Material for this exercise
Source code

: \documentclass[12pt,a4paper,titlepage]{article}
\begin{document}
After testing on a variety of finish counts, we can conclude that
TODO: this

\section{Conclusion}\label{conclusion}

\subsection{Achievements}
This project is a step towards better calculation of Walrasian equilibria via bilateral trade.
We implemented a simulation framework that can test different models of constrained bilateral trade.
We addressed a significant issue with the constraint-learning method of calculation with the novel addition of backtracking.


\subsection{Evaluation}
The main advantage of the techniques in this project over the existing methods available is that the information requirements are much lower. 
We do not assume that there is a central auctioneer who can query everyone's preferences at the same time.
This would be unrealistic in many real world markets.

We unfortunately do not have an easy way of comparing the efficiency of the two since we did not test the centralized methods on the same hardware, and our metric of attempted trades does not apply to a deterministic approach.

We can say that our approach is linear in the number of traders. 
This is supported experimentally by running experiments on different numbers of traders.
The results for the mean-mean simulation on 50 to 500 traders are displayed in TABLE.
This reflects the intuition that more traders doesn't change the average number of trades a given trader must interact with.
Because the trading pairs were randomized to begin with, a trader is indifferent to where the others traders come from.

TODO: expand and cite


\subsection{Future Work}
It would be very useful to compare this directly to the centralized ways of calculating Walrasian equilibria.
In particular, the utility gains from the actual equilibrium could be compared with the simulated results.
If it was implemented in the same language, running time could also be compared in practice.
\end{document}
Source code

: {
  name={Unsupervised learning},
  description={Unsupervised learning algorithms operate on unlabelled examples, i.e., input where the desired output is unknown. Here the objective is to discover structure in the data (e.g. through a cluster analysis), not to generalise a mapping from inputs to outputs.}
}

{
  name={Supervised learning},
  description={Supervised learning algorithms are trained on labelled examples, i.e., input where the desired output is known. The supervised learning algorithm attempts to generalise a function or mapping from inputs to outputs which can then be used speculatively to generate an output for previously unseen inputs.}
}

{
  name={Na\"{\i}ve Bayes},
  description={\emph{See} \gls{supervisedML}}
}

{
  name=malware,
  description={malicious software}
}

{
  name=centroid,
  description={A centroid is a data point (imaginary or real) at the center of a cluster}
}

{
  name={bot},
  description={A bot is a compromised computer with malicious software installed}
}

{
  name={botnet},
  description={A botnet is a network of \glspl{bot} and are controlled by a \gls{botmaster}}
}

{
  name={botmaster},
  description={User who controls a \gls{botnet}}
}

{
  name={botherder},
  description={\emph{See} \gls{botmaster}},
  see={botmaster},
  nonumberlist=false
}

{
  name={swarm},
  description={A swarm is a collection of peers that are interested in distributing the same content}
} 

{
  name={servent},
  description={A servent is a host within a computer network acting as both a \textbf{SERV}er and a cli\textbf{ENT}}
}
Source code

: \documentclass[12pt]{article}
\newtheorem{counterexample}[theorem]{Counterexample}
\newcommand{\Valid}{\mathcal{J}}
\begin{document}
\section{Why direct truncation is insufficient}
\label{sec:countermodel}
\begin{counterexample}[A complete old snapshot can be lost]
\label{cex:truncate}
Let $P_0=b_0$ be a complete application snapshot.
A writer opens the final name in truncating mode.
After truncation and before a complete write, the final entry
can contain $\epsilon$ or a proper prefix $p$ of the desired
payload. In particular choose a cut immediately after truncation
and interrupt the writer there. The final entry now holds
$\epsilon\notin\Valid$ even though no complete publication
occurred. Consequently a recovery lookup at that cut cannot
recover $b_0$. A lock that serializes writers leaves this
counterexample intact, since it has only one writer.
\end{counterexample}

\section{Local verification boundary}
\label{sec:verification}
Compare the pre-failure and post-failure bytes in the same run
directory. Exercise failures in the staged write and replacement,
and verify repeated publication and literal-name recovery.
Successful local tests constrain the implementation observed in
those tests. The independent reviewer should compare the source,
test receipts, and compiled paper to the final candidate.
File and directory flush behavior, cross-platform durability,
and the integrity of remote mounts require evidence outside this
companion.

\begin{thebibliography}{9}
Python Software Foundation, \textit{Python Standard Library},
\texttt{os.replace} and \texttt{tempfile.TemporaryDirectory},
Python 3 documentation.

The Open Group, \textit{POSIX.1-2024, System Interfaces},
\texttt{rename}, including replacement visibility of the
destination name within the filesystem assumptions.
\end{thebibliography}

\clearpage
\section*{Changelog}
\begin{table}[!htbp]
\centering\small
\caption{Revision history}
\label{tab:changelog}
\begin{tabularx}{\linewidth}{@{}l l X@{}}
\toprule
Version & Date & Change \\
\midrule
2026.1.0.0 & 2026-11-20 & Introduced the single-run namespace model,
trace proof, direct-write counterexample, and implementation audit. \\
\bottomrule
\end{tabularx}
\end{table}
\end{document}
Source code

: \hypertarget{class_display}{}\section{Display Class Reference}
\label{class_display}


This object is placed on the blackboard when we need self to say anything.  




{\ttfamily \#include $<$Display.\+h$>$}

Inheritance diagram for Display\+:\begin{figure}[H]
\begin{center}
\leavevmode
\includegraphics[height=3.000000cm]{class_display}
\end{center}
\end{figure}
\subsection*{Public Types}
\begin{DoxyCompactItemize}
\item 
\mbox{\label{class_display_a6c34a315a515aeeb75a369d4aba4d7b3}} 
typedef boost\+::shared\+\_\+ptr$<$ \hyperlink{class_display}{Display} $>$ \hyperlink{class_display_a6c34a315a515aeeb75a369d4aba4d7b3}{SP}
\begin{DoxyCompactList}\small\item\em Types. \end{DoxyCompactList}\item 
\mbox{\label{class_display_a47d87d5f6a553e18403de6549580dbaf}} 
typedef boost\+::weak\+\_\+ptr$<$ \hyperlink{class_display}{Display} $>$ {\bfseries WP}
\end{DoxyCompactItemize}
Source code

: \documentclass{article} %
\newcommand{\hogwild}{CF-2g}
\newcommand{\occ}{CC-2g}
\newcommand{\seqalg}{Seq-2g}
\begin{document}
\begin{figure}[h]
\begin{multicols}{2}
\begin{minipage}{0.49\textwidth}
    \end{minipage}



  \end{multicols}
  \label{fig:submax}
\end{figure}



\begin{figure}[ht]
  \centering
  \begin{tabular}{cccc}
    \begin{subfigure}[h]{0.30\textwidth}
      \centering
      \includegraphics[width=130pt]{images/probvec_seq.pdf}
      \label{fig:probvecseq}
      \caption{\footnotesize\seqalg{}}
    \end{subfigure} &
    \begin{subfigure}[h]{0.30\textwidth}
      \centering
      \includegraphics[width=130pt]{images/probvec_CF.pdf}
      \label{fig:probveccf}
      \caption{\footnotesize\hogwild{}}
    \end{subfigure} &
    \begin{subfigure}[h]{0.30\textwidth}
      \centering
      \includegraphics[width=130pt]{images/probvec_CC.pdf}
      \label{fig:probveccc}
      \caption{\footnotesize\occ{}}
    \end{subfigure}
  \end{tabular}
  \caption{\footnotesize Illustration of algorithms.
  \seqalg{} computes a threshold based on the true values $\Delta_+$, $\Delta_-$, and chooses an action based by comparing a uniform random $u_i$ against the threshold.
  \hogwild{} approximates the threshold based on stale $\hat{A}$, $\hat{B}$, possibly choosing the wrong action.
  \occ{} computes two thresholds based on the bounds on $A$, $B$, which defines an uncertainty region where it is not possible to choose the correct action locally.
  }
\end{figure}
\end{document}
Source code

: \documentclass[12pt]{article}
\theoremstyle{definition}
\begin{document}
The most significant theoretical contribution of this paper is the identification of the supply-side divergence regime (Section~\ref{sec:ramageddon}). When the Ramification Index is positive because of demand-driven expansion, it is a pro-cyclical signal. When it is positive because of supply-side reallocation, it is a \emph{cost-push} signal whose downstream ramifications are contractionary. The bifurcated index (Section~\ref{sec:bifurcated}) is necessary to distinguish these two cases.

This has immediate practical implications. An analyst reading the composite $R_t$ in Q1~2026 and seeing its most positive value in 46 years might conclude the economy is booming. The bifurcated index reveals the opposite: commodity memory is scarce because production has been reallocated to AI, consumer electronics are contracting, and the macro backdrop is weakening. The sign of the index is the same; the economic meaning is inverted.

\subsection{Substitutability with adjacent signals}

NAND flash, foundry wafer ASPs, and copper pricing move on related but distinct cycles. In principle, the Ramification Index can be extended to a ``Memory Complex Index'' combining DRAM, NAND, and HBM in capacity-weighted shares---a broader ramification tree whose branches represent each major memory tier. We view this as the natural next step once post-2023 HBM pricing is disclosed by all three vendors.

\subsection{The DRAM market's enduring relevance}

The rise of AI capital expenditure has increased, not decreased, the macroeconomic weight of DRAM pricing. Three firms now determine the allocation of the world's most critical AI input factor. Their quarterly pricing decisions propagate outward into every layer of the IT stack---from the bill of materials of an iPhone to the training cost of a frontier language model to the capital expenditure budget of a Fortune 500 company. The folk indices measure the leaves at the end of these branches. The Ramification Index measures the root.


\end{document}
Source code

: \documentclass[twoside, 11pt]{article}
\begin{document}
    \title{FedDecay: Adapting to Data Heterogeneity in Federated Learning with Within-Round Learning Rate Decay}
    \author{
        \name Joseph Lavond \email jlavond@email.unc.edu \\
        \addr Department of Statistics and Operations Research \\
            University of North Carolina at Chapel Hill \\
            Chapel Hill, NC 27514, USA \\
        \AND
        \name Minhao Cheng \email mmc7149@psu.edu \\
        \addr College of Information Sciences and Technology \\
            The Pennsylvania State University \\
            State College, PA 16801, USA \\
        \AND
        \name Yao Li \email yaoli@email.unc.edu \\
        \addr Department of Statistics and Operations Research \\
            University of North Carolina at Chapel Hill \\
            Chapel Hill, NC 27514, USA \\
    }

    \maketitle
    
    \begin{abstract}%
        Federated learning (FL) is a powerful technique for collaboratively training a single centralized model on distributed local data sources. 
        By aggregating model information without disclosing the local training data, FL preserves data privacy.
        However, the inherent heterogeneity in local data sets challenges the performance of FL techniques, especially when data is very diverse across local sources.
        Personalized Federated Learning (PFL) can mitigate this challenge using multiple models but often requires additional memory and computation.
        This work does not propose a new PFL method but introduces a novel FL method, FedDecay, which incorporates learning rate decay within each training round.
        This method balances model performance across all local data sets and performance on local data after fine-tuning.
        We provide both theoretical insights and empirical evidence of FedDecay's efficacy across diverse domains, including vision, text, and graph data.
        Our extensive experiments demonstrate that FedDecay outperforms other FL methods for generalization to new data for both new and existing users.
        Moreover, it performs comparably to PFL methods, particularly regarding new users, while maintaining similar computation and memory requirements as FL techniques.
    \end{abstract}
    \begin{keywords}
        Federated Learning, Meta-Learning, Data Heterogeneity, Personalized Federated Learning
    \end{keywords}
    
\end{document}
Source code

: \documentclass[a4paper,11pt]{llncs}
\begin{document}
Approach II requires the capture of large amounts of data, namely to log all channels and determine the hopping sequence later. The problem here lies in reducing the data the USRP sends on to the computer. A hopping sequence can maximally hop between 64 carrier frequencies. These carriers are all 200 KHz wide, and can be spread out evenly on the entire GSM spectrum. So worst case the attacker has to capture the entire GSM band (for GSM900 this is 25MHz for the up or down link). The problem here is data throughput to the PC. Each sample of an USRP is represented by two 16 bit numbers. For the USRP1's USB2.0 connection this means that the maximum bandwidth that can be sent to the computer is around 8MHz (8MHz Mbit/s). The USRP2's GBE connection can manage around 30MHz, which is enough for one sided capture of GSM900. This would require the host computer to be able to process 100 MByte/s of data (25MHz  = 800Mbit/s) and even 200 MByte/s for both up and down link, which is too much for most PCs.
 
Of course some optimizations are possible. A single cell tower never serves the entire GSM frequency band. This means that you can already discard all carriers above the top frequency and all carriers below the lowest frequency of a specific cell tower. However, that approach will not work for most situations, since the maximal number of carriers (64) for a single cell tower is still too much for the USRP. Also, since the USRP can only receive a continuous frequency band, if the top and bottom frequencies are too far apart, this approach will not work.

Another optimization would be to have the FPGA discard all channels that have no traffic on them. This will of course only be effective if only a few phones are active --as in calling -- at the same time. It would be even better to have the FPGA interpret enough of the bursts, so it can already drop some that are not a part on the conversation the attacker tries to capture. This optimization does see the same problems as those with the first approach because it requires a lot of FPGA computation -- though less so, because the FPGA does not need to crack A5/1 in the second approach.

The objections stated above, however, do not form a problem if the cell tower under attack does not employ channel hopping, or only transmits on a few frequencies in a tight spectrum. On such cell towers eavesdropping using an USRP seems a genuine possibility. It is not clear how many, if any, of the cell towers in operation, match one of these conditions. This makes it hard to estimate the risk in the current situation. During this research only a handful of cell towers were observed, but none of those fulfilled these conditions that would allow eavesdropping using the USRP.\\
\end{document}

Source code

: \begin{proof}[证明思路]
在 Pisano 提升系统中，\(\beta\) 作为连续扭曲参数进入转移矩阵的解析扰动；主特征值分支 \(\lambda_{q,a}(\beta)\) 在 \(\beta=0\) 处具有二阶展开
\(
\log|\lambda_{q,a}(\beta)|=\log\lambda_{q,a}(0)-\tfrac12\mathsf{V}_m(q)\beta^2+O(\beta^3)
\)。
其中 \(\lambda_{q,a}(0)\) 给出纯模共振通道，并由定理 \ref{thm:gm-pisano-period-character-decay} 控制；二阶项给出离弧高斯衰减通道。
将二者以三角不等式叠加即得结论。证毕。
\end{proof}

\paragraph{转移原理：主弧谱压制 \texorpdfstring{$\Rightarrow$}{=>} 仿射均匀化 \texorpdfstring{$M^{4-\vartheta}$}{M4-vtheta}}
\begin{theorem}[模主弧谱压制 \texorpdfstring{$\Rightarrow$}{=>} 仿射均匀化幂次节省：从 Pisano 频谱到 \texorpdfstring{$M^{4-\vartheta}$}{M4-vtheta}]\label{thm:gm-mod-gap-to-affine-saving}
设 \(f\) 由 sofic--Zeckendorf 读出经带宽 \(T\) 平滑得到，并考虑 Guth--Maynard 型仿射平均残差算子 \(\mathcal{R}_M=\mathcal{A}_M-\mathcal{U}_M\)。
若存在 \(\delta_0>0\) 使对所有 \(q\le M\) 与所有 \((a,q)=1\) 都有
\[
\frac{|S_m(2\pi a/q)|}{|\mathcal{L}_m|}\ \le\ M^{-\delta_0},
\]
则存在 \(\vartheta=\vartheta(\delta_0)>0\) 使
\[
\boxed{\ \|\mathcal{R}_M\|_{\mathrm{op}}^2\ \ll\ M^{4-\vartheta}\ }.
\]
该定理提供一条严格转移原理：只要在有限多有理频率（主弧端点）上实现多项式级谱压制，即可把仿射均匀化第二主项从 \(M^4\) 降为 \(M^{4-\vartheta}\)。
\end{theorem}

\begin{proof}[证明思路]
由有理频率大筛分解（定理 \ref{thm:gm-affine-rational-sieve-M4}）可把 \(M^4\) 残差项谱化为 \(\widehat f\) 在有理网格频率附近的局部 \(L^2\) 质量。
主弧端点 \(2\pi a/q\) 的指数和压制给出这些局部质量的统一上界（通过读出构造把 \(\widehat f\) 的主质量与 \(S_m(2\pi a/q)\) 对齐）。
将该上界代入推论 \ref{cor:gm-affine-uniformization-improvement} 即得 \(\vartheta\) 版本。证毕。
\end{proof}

Your instructions
If a line in the material above contains the word "publication", copy it.

Written reply
$\epsilon\notin\Valid$ even though no complete publication
and verify repeated publication and literal-name recovery.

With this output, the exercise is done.